_What to produce_: Quote the data exactly, first line to the line containing "### Bias Considerations", with no pictures.

_The data_:
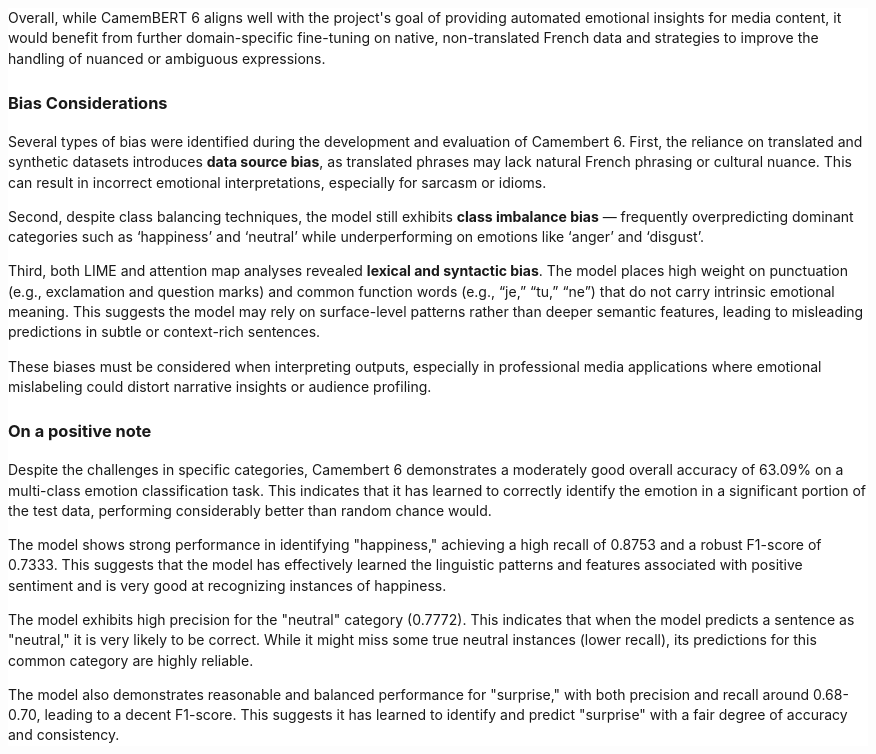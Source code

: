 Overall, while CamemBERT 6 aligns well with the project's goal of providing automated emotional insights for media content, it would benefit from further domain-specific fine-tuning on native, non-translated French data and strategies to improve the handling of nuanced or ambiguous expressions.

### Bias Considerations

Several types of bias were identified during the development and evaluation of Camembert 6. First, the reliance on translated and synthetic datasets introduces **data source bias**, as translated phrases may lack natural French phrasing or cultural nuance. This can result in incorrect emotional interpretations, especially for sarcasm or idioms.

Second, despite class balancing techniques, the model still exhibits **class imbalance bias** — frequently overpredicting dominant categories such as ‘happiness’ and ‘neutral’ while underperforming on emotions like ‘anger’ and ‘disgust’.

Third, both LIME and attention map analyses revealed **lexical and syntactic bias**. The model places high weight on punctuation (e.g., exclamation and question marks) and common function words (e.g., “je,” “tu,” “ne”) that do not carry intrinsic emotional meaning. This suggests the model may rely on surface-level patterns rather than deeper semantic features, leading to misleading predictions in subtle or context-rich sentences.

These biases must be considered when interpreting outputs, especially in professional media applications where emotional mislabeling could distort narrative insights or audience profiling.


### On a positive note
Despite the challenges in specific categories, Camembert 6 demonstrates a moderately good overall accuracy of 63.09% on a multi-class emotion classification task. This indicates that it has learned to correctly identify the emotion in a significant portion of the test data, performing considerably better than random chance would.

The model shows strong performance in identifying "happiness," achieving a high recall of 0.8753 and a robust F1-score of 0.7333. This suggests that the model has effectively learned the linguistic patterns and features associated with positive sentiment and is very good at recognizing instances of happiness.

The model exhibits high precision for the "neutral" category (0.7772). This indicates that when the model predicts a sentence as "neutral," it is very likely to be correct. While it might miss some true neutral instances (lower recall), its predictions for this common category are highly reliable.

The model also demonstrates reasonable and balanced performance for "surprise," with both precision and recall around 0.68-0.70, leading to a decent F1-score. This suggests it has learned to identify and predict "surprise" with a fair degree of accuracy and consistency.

_Exercise solution_:
Source code

: Overall, while CamemBERT 6 aligns well with the project's goal of providing automated emotional insights for media content, it would benefit from further domain-specific fine-tuning on native, non-translated French data and strategies to improve the handling of nuanced or ambiguous expressions.

### Bias Considerations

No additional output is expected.